Others explained it better that I could.
> > > newSTRef:: forall a. [forall s ni Free ( a ) . a -> ST s STRef s a]
> > > where Forall s ni Free(a) means " forall s not being a free variable
> > > (occurring in ) of a "
> >
> > Wrong. You disallowed a perfectly legal usage:
>
> NO, NO it seems legal to you and perhaps to others but in the
> detailed explanation it was shown that the version I propose gives
> the necessary information for the reader that the type of newSTRef v
> shall never be of the form ST s (STRef s T(s))
Wrong: it can have this form.
I have posted a legal and correct program which uses newSTRef with
such type.
If you claim that it should not be used with that type, please show
a program which is legal without the restriction of type of newSTRef
and whose semantics are incorrect (e.g. allows a value to depend on
the order of reduction, or allows using IO in pure expressions).

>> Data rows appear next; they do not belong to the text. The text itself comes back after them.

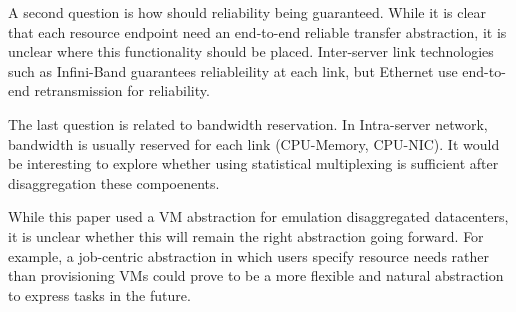 A second question is how should reliability being guaranteed. 
While it is clear that each resource endpoint need an end-to-end reliable transfer abstraction, it is unclear where this functionality should be placed.
Inter-server link technologies such as Infini-Band guarantees reliableility at each link, but Ethernet use end-to-end retransmission for reliability. 

The last question is related to bandwidth reservation. In Intra-server network, bandwidth is usually reserved for each link (CPU-Memory, CPU-NIC). 
It would be interesting to explore whether using statistical multiplexing is sufficient after disaggregation these compoenents.




While this paper used a VM abstraction for emulation disaggregated datacenters, it is unclear whether this will remain the right abstraction going forward. For example, a job-centric abstraction in which users specify resource needs rather than provisioning VMs could prove to be a more flexible and natural abstraction to express tasks in the future.




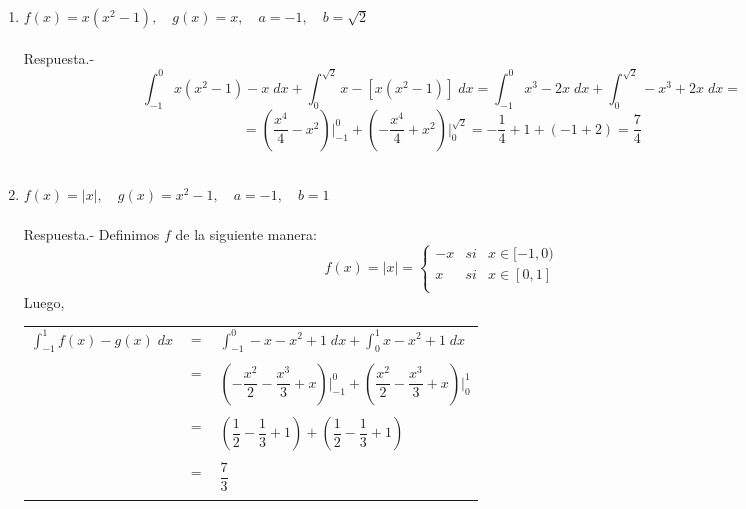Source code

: \begin{enumerate}[\bfseries 1.]
\item $f(x)=x(x^2-1),\quad g(x)=x,\quad a=-1, \quad b=\sqrt{2}$\\\\
    Respuesta.-\; $$\int_{-1}^{0} x(x^2-1) - x \; dx + \int_{0}^{\sqrt{2}} x - [x(x^2-1)] \; dx = \int_{-1}^{0} x^3-2x \; dx + \int_{0}^{\sqrt{2}} - x^3 + 2x \; dx = $$
	$$=\left(\dfrac{x^4}{4} - x^2 \right)\bigg|_{-1}^0 + \left( -\dfrac{x^4}{4} + x^2 \right)\bigg|_{0}^{\sqrt{2}} = -\dfrac{1}{4} + 1 + (-1+2) = \dfrac{7}{4}$$\\

    \item $f(x)=|x|,\quad g(x) = x^2-1, \quad a=-1,\quad b=1$\\\\
	Respuesta.-\; Definimos $f$ de la siguiente manera: $$f(x) = |x| = \left\{\begin{array}{rcl}
	    -x&si&x\in [-1,0)\\
	    x&si&x\in [0,1]\\
	    \end{array}\right.$$
	    Luego,
	    \begin{center}
	    \begin{tabular}{rcl}
		$\displaystyle\int_{-1}^1 f(x)-g(x) \; dx$ & $=$ & $\displaystyle\int_{-1}^0 -x-x^2+1 \; dx + \int_0^1 x-x^2+1 \; dx$\\\\
		& $=$ & $ \left(-\dfrac{x^2}{2}-\dfrac{x^3}{3} + x \right) \bigg|_{-1}^0 + \left(\dfrac{x^2}{2} - \dfrac{x^3}{3} + x\right)\bigg|_0^1 $\\\\
		& $=$ & $\left(\dfrac{1}{2} - \dfrac{1}{3}+1\right)+\left(\dfrac{1}{2}-\dfrac{1}{3} + 1\right)$\\\\
		& $=$ & $\dfrac{7}{3}$ \\\\
	    \end{tabular}
	    \end{center}


\end{enumerate}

> I know very well that the type newSTRef :: a -> ST s (STRef s a )
> shall work , because the typechecker in some way does the job.
> But the reason why is not explained to the programmer.
There is nothing to explain. newSTRef can be used for any choice of
"s" and "a", exactly as the type says.
> > What would be the definition of `b?
>
> Sorry, I bet you can't give the definition of "forall" and of
> "exists" in a pure formal way.
It needs not to be formal. And assume that we both know what forall
means, and how types are constructed, and what type variables mean
(even if the assumption is wrong)
Your example gave the same meaning to `b and forall. I don't see
any gain in changing the symbol from forall to `b, without changing
anything else.
> you don't seem to see the difference between
>
> forall s . (ST s T(s))
> and
> (T(s) | a ) [ forall s. ( ST s a ) ] == forall s1 . ( ST s1 T(s) )
I do see it.
> Now forall s1. ( ST s1 T(s)) IMPLIES forall s . ( ST s T(s) )
It does not. And I have already told why, a few e-mails ago.
I can explain it again.
For the first term to have any meaning, "s" must have a meaning,
because it is a free variable. So for a counter-example assume that
we sit in real numbers and
ST a b means a^2 > b
T(a)means a+1
s means -2
The first term means forall s1. s1^2 > -1, which is true.
The second term means forall s. s^2 > s+1, which is false.
So the first does not imply the second.
> So you do understand a bit , the meaning of `b
Your examples imply that `b means the same as forall. But it does
not explain why you advocate replacing forall with `b if it means
the same thing.
> > > runST:: forall a. [forall Variable ( s ) ni Free ( a ) . ST s a -> a ]
> > >
> > > where Variable (s) means " s is a type variable".
> >
> > What does it mean "s is a type variable"?
>
> this means that all things of the form Variable ( Sblurb ) are false ,
> that is Variable ( World ) is false since World is not a variable.
When you use runST, you don't always know if the type given for "s"
will be instantiated to a type variable or not. Being a type variable
is not a property of a type.
> > runST':: forall s. ST s Int -> Int
> > runST' x = runST x
> >
> > Should it compile with your type of runST?
>
> I shall not answer your question , since the changes I propose don't
> introduce a NEW type system they are only a BETTER explanation of
> these forall's.
They don't explain it if you cannot answer a simple question.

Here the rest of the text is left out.